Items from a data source
□ □ □
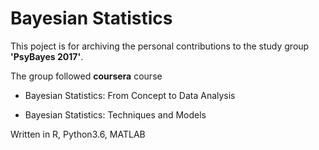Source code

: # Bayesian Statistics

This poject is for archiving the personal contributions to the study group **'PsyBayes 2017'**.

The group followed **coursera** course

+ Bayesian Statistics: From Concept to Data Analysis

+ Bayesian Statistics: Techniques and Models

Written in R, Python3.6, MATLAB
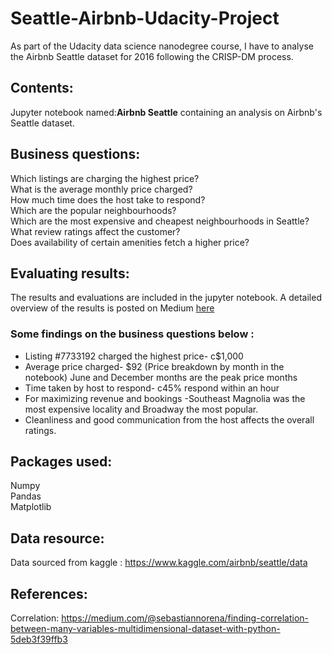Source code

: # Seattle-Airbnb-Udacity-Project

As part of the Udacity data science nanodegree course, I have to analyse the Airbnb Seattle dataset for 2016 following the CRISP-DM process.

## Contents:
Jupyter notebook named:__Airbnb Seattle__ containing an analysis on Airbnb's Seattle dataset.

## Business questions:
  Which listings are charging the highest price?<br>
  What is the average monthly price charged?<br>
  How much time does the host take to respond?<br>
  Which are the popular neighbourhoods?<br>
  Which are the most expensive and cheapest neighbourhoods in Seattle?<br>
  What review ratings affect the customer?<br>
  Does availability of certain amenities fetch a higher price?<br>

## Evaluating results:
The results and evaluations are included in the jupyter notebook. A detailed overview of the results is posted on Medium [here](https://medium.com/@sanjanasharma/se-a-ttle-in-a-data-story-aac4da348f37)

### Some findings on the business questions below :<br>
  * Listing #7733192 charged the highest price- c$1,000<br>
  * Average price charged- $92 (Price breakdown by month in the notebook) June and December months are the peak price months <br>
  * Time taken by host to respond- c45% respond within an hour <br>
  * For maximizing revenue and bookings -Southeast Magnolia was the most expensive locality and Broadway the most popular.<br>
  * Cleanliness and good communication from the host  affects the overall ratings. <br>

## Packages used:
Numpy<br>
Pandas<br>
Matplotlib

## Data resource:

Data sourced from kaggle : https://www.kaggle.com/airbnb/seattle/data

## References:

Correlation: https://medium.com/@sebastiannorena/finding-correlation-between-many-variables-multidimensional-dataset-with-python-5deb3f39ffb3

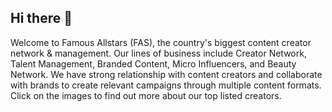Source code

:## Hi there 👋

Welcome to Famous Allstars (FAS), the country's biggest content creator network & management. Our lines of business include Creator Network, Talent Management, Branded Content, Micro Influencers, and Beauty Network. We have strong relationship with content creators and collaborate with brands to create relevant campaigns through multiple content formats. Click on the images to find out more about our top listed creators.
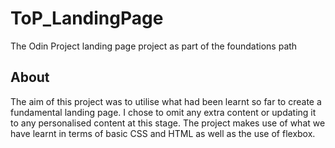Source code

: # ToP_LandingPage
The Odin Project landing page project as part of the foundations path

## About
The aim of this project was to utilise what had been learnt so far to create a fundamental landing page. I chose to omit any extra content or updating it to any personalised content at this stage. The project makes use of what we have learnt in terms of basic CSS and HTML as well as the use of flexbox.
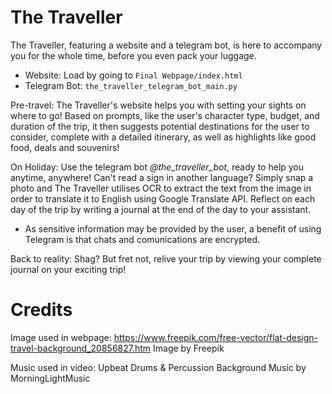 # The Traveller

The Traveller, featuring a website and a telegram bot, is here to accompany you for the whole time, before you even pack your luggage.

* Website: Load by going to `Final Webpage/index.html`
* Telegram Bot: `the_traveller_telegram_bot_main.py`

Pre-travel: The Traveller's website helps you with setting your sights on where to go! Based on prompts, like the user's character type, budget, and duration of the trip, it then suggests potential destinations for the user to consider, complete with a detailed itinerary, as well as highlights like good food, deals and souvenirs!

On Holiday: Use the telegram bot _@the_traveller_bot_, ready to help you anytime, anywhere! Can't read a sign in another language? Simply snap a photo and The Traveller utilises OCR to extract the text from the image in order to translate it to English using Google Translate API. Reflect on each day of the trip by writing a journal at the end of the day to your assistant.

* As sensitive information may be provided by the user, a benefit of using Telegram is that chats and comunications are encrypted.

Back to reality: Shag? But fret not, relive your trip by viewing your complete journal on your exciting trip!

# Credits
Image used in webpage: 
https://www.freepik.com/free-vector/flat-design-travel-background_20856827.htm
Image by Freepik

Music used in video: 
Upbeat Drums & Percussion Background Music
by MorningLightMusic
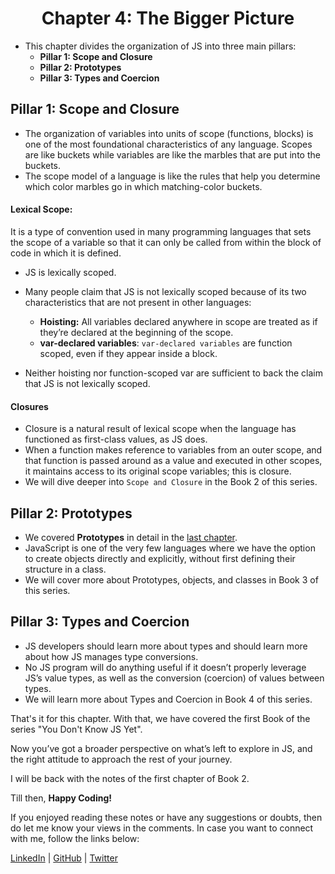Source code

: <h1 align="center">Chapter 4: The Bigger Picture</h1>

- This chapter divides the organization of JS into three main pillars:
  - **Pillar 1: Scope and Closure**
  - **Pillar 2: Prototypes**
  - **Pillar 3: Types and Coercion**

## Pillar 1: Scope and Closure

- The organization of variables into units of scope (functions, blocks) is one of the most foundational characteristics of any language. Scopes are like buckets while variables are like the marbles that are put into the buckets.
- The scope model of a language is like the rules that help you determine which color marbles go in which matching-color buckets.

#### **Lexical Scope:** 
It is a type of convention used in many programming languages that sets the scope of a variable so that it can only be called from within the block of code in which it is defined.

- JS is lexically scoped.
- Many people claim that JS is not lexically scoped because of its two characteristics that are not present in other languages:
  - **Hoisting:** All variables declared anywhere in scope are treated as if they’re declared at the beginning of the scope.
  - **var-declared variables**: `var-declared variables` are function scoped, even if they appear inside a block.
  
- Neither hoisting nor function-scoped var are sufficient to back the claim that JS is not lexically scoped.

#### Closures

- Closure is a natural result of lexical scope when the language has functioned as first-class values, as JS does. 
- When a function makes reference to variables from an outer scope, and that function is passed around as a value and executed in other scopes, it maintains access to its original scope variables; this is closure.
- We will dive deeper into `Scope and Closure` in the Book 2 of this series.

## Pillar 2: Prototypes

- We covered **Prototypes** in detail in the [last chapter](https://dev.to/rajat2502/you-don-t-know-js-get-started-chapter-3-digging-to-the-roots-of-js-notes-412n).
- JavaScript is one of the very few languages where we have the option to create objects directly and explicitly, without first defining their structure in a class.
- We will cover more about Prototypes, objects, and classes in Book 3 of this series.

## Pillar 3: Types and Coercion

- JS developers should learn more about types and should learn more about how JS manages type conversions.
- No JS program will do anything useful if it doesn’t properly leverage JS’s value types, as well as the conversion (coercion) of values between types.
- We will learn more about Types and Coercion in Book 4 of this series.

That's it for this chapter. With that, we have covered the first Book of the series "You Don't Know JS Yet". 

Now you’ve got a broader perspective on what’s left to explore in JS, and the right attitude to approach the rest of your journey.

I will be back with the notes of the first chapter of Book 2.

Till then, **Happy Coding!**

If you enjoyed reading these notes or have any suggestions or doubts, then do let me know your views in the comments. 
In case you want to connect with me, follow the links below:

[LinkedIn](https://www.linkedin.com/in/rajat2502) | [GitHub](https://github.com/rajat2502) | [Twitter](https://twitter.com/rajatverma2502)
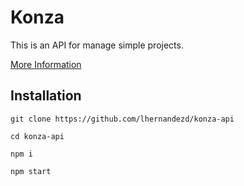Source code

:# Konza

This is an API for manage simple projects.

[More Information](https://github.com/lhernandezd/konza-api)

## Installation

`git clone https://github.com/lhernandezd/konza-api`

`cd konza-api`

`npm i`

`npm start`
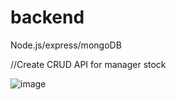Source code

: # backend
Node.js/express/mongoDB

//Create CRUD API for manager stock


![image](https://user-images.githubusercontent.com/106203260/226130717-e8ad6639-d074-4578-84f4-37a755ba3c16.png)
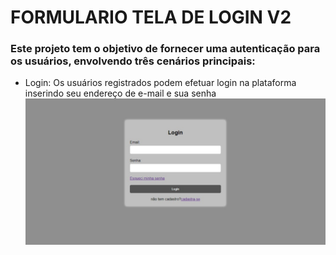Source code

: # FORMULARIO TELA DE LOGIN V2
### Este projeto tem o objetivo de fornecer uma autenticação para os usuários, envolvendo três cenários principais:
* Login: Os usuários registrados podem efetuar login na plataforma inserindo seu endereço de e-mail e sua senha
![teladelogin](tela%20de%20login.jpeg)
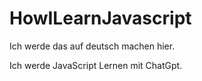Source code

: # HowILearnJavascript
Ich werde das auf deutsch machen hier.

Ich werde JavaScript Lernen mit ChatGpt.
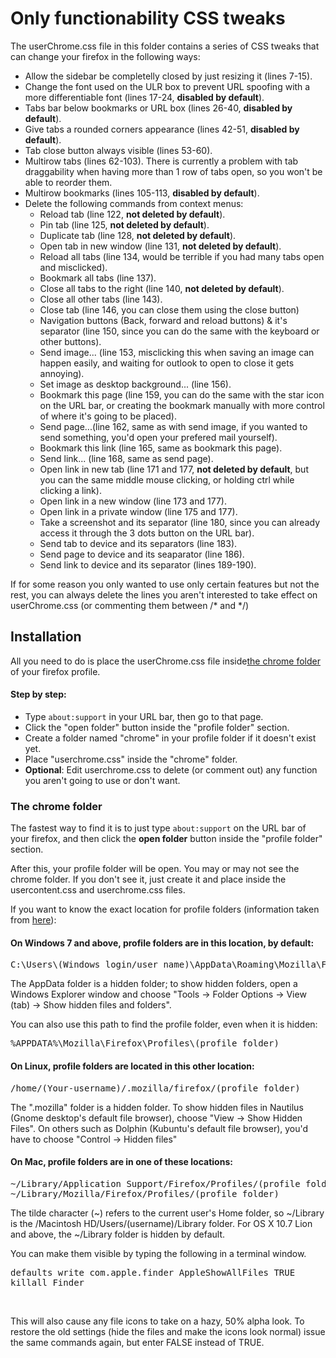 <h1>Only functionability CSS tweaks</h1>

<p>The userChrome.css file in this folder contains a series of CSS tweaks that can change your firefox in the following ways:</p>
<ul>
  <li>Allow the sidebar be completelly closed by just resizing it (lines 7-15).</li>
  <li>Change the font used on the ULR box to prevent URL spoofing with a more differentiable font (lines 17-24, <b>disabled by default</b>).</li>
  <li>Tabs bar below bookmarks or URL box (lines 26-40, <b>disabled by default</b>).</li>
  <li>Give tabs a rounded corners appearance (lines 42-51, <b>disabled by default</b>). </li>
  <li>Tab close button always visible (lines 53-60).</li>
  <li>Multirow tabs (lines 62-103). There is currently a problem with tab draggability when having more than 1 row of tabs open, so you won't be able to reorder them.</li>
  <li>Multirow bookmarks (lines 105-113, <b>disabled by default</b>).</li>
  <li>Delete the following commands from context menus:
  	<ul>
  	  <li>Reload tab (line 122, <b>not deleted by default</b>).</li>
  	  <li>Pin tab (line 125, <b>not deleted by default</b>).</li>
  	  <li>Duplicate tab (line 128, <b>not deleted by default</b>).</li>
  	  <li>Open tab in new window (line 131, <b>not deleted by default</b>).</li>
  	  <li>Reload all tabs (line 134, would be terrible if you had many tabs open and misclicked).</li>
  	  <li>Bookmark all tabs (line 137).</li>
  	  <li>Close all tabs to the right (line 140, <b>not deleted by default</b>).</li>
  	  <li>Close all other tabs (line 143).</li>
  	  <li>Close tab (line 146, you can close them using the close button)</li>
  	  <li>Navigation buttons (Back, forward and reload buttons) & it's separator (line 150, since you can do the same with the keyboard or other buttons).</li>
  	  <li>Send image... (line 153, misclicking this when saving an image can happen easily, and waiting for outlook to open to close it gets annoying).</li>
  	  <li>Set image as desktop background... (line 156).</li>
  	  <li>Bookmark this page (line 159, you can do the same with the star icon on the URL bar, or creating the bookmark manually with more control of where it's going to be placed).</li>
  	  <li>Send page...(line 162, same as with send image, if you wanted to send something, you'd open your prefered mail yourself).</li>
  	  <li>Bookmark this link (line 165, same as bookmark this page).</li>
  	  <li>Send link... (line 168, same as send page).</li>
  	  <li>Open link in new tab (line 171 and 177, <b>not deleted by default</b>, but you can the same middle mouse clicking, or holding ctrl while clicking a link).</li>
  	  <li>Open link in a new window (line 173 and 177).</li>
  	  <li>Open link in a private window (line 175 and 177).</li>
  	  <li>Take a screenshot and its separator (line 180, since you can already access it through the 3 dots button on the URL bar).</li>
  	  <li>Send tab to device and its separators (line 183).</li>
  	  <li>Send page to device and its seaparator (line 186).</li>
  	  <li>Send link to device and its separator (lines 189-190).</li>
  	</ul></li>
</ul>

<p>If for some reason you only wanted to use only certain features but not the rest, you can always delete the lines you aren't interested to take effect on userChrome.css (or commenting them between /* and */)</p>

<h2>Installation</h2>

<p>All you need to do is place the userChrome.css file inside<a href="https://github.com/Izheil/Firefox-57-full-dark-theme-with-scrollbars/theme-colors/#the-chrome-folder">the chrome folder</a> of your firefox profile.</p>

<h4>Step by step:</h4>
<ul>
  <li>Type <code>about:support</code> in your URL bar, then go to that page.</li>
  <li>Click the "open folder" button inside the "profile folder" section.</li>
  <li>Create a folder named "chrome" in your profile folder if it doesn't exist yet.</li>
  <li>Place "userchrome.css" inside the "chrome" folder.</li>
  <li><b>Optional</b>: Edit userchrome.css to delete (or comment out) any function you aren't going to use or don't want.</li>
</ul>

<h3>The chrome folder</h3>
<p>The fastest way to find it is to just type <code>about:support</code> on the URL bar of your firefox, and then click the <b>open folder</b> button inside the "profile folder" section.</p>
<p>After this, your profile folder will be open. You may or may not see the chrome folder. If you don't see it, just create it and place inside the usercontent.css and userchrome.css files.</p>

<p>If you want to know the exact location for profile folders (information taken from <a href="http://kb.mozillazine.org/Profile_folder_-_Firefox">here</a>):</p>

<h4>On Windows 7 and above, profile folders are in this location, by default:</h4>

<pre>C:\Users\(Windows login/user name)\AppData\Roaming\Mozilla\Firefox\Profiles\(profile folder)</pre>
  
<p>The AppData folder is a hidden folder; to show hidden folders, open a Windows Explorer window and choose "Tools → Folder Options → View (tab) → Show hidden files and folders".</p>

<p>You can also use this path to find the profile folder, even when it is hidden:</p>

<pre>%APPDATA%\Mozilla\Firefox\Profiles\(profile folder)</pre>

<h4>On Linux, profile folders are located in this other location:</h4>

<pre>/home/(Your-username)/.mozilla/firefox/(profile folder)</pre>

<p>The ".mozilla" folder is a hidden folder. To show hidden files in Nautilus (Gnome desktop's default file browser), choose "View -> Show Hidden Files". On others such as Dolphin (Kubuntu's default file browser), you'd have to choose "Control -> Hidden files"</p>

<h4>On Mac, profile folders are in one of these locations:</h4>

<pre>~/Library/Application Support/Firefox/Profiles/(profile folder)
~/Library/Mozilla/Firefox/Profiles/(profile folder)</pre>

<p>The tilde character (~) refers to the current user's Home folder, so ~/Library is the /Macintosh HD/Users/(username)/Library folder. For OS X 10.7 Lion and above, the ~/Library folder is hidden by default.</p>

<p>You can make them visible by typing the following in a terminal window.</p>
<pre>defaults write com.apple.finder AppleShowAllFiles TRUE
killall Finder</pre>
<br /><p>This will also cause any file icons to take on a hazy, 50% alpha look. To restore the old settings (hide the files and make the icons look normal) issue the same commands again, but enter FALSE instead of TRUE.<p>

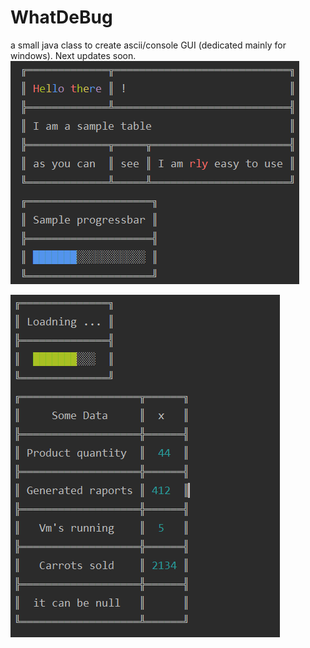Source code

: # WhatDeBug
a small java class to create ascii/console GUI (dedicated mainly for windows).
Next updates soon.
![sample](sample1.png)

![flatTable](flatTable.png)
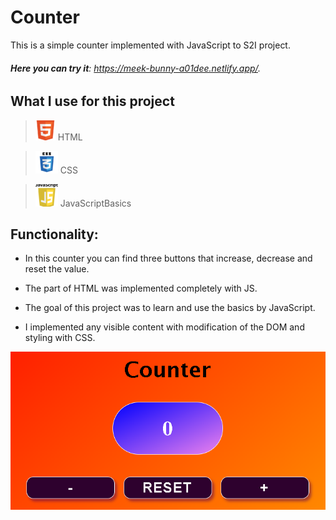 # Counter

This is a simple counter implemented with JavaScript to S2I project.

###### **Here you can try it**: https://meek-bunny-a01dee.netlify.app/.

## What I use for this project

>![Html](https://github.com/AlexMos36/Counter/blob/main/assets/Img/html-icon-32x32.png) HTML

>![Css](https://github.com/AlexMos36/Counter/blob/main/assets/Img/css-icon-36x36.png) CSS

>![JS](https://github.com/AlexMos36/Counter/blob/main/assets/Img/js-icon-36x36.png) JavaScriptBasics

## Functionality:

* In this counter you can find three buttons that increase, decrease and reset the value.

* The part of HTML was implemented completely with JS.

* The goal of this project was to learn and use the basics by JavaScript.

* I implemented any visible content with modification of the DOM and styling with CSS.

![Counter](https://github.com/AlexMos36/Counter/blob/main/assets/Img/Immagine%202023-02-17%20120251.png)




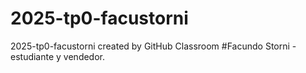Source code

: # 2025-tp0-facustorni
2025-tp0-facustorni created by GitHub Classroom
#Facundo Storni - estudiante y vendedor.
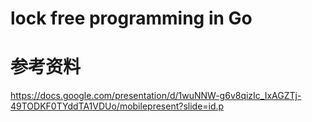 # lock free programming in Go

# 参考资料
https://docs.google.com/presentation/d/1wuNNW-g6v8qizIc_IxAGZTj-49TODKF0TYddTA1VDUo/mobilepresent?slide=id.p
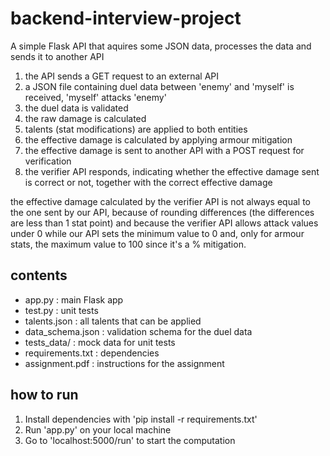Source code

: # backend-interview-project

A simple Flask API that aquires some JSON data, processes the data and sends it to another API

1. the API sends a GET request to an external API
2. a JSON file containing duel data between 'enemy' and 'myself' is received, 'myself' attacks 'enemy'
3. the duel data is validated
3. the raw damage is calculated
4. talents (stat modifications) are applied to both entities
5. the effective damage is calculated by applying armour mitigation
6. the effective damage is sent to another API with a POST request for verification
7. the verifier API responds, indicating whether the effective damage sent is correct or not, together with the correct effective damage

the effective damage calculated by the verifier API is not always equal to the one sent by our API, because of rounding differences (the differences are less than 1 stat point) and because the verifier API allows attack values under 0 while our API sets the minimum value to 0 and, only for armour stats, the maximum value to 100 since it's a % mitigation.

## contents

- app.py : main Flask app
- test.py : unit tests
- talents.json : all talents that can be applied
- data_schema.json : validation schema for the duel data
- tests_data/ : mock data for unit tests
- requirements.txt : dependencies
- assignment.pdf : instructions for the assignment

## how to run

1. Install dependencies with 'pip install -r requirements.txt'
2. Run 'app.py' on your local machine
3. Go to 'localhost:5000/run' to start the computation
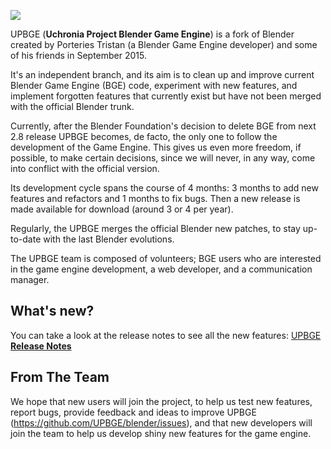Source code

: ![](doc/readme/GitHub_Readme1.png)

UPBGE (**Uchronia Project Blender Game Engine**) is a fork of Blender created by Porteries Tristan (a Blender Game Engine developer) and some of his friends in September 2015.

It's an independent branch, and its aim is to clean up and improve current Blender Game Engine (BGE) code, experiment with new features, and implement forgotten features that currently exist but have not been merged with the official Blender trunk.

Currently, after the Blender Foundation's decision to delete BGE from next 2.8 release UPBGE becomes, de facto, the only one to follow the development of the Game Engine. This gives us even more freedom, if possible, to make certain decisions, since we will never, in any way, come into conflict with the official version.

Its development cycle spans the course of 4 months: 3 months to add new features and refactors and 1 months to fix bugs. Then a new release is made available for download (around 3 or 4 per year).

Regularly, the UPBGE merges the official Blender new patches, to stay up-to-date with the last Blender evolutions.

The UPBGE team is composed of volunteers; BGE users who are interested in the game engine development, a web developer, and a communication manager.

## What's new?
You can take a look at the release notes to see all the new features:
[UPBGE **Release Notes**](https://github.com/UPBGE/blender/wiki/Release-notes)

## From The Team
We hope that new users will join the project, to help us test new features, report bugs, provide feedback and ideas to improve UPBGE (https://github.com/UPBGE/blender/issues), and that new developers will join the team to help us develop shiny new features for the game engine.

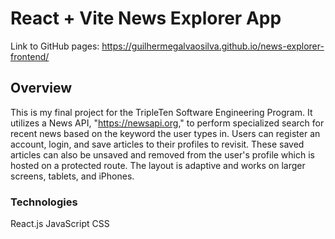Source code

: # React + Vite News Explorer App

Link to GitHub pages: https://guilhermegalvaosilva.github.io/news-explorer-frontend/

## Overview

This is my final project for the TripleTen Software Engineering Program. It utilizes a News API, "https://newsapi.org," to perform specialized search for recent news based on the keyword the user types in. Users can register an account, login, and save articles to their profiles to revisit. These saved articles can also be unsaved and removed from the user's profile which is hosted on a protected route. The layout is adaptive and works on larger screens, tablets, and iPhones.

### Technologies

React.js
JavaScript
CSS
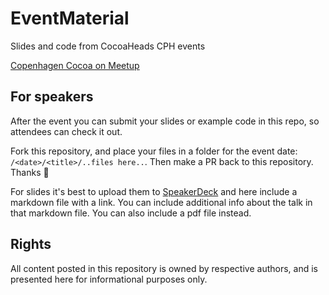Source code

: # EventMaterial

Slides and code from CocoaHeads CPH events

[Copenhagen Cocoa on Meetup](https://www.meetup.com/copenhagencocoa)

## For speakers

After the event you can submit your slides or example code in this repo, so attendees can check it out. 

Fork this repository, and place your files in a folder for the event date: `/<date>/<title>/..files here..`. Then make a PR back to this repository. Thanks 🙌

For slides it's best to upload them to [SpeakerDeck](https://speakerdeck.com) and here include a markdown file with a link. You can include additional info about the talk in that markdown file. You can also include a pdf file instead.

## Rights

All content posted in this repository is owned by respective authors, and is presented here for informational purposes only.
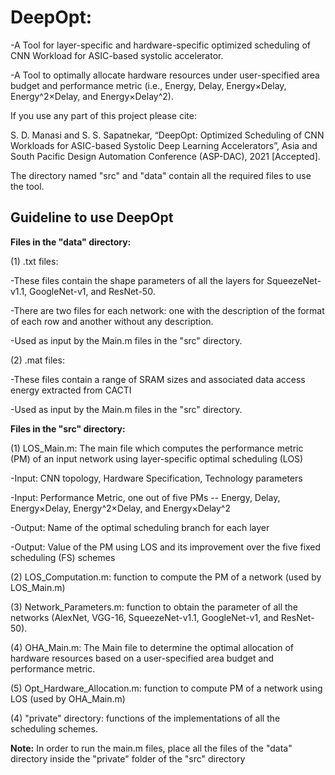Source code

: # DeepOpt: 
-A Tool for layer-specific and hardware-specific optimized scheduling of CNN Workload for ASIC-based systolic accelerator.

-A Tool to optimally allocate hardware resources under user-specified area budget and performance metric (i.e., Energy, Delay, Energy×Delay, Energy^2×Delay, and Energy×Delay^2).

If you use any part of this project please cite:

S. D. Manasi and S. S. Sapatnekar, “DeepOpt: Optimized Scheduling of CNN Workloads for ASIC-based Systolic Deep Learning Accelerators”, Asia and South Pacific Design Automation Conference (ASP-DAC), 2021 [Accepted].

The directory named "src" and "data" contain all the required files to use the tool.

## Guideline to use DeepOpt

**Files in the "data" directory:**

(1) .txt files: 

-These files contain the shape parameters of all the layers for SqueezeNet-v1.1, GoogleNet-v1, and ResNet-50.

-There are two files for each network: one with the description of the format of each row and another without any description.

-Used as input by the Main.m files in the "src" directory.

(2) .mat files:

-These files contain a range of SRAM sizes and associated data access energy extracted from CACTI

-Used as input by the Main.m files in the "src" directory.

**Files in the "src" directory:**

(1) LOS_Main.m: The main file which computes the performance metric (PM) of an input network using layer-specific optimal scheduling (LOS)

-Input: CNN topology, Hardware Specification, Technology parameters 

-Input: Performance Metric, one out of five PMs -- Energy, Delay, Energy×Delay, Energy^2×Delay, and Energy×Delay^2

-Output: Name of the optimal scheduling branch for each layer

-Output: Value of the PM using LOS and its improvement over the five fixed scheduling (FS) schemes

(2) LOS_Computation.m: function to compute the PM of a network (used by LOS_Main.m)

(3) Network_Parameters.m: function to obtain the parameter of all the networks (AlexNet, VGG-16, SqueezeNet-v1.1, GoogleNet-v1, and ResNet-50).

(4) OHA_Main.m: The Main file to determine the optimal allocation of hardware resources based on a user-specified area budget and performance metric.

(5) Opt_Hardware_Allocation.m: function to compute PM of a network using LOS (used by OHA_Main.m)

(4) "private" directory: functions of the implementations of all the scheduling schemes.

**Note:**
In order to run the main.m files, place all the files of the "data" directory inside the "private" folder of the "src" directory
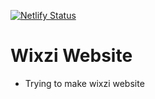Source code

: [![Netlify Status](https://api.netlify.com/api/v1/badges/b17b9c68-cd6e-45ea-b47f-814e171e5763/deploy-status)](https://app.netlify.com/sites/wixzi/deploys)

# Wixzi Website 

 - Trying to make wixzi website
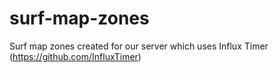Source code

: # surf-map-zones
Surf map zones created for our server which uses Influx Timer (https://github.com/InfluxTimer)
□ □ □
» **THE TASK**:
Copy out each line of the data in which the word "determine" appears.

» **ANSWER BOX**:
- The scope model of a language is like the rules that help you determine which color marbles go in which matching-color buckets.
(4) OHA_Main.m: The Main file to determine the optimal allocation of hardware resources based on a user-specified area budget and performance metric.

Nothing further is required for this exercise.